Paris. Die malischen Islamisten haben Frankreich blutige Rache geschworen: "Stoppt eure Angriffe gegen uns oder ihr werdet das Grab eurer eigenen Kinder graben", so Ansar Dine, jene Gruppe, die in heftige Kämpfe mit französischen Truppen verstrickt ist. Auch aus Somalia kommen Drohungen gegen Frankreich. Die dort herrschenden Al-Shabaab-Milizen kündigten "bittere Konsequenzen" an. In Somalia hatten Spezialeinheiten versucht, eine französische Geisel zu befreien. Dabei kamen islamistische Kämpfer ums Leben.

In Paris nimmt man die Warnungen aus Afrika ernst: Es gilt Alarmstufe Rot, vorgesehen sind Maßnahmen, um "schweren Anschlägen vorzubeugen". Die Überwachung in großen Kaufhäusern wird verstärkt, die Sicherheitskräfte patrouillieren rund um Schulen, Verwaltungsgebäuden sowie religiöse und kulturelle Einrichtungen. In Bahnhöfen, Metro-Stationen und Flughäfen sind die Passanten zu erhöhter Wachsamkeit aufgefordert. Der Plan sieht außerdem die Absage von Großveranstaltungen vor.

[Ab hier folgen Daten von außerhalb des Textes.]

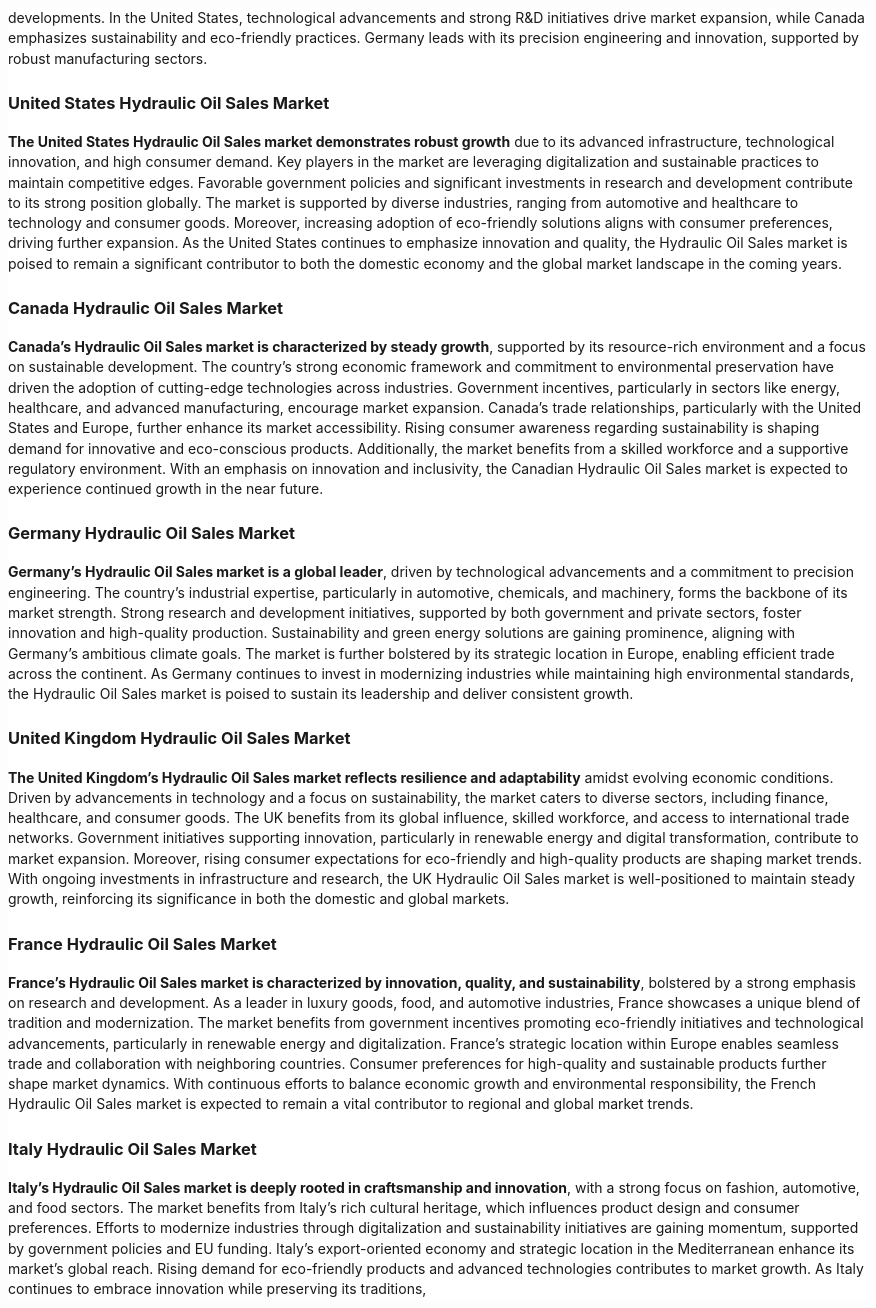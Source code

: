 developments. In the United States, technological advancements and strong R&amp;D initiatives drive market expansion, while Canada emphasizes sustainability and eco-friendly practices. Germany leads with its precision engineering and innovation, supported by robust manufacturing sectors.</span></em></p></blockquote><h3><strong>United States Hydraulic Oil Sales Market</strong></h3><p><strong>The United States Hydraulic Oil Sales market demonstrates robust growth</strong> due to its advanced infrastructure, technological innovation, and high consumer demand. Key players in the market are leveraging digitalization and sustainable practices to maintain competitive edges. Favorable government policies and significant investments in research and development contribute to its strong position globally. The market is supported by diverse industries, ranging from automotive and healthcare to technology and consumer goods. Moreover, increasing adoption of eco-friendly solutions aligns with consumer preferences, driving further expansion. As the United States continues to emphasize innovation and quality, the Hydraulic Oil Sales market is poised to remain a significant contributor to both the domestic economy and the global market landscape in the coming years.</p><h3><strong>Canada Hydraulic Oil Sales Market</strong></h3><p><strong>Canada&rsquo;s Hydraulic Oil Sales market is characterized by steady growth</strong>, supported by its resource-rich environment and a focus on sustainable development. The country&rsquo;s strong economic framework and commitment to environmental preservation have driven the adoption of cutting-edge technologies across industries. Government incentives, particularly in sectors like energy, healthcare, and advanced manufacturing, encourage market expansion. Canada&rsquo;s trade relationships, particularly with the United States and Europe, further enhance its market accessibility. Rising consumer awareness regarding sustainability is shaping demand for innovative and eco-conscious products. Additionally, the market benefits from a skilled workforce and a supportive regulatory environment. With an emphasis on innovation and inclusivity, the Canadian Hydraulic Oil Sales market is expected to experience continued growth in the near future.</p><h3><strong>Germany Hydraulic Oil Sales Market</strong></h3><p><strong>Germany&rsquo;s Hydraulic Oil Sales market is a global leader</strong>, driven by technological advancements and a commitment to precision engineering. The country&rsquo;s industrial expertise, particularly in automotive, chemicals, and machinery, forms the backbone of its market strength. Strong research and development initiatives, supported by both government and private sectors, foster innovation and high-quality production. Sustainability and green energy solutions are gaining prominence, aligning with Germany&rsquo;s ambitious climate goals. The market is further bolstered by its strategic location in Europe, enabling efficient trade across the continent. As Germany continues to invest in modernizing industries while maintaining high environmental standards, the Hydraulic Oil Sales market is poised to sustain its leadership and deliver consistent growth.</p><h3><strong>United Kingdom Hydraulic Oil Sales Market</strong></h3><p><strong>The United Kingdom&rsquo;s Hydraulic Oil Sales market reflects resilience and adaptability</strong> amidst evolving economic conditions. Driven by advancements in technology and a focus on sustainability, the market caters to diverse sectors, including finance, healthcare, and consumer goods. The UK benefits from its global influence, skilled workforce, and access to international trade networks. Government initiatives supporting innovation, particularly in renewable energy and digital transformation, contribute to market expansion. Moreover, rising consumer expectations for eco-friendly and high-quality products are shaping market trends. With ongoing investments in infrastructure and research, the UK Hydraulic Oil Sales market is well-positioned to maintain steady growth, reinforcing its significance in both the domestic and global markets.</p><h3><strong>France Hydraulic Oil Sales Market</strong></h3><p><strong>France&rsquo;s Hydraulic Oil Sales market is characterized by innovation, quality, and sustainability</strong>, bolstered by a strong emphasis on research and development. As a leader in luxury goods, food, and automotive industries, France showcases a unique blend of tradition and modernization. The market benefits from government incentives promoting eco-friendly initiatives and technological advancements, particularly in renewable energy and digitalization. France&rsquo;s strategic location within Europe enables seamless trade and collaboration with neighboring countries. Consumer preferences for high-quality and sustainable products further shape market dynamics. With continuous efforts to balance economic growth and environmental responsibility, the French Hydraulic Oil Sales market is expected to remain a vital contributor to regional and global market trends.</p><h3><strong>Italy Hydraulic Oil Sales Market</strong></h3><p><strong>Italy&rsquo;s Hydraulic Oil Sales market is deeply rooted in craftsmanship and innovation</strong>, with a strong focus on fashion, automotive, and food sectors. The market benefits from Italy&rsquo;s rich cultural heritage, which influences product design and consumer preferences. Efforts to modernize industries through digitalization and sustainability initiatives are gaining momentum, supported by government policies and EU funding. Italy&rsquo;s export-oriented economy and strategic location in the Mediterranean enhance its market&rsquo;s global reach. Rising demand for eco-friendly products and advanced technologies contributes to market growth. As Italy continues to embrace innovation while preserving its traditions,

Unterdessen wurde klar, dass der Versuch, eine französische Geisel in Somalia zu befreien, ein kompletter Fehlschlag war. Die Behörden in Paris haben zugegeben, dass ein zweiter französischer Soldaten bei der Aktion getötet wurde und die Geisel selbst nicht mehr am Leben ist.

Die Al-Shabaab-Milizen meldeten ebenfalls den Tod des zweiten französischen Soldaten, die Geisel selbst sei aber noch am Leben, so die Islamisten. Der französische Geheimdienstmitarbeiter namens Denis Allex war vor mehr als drei Jahren in Somalia von Islamisten gefangen genommen worden.

Der zweite tote Soldat ist schon in der Nacht vom Freitag zum Samstag im somalischen Buula-Marer erschossen worden. Bei der Aktion starben 17 Somalier, darunter einige Shabaab-Kämpfer. Der zweite getötete Soldat war von Frankreich ursprünglich als vermisst gemeldet worden.

Die Befreiungsaktion soll von den französischen Spezialkommandos einen Monat lang geplant worden sein. Sie wurde nach amerikanischen Angaben auch vom US-Militär technisch unterstützt. Amerikanische Kampfflugzeuge drangen in den somalischen Luftraum ein, um nachrichtendienstliche Hilfe zu leisten.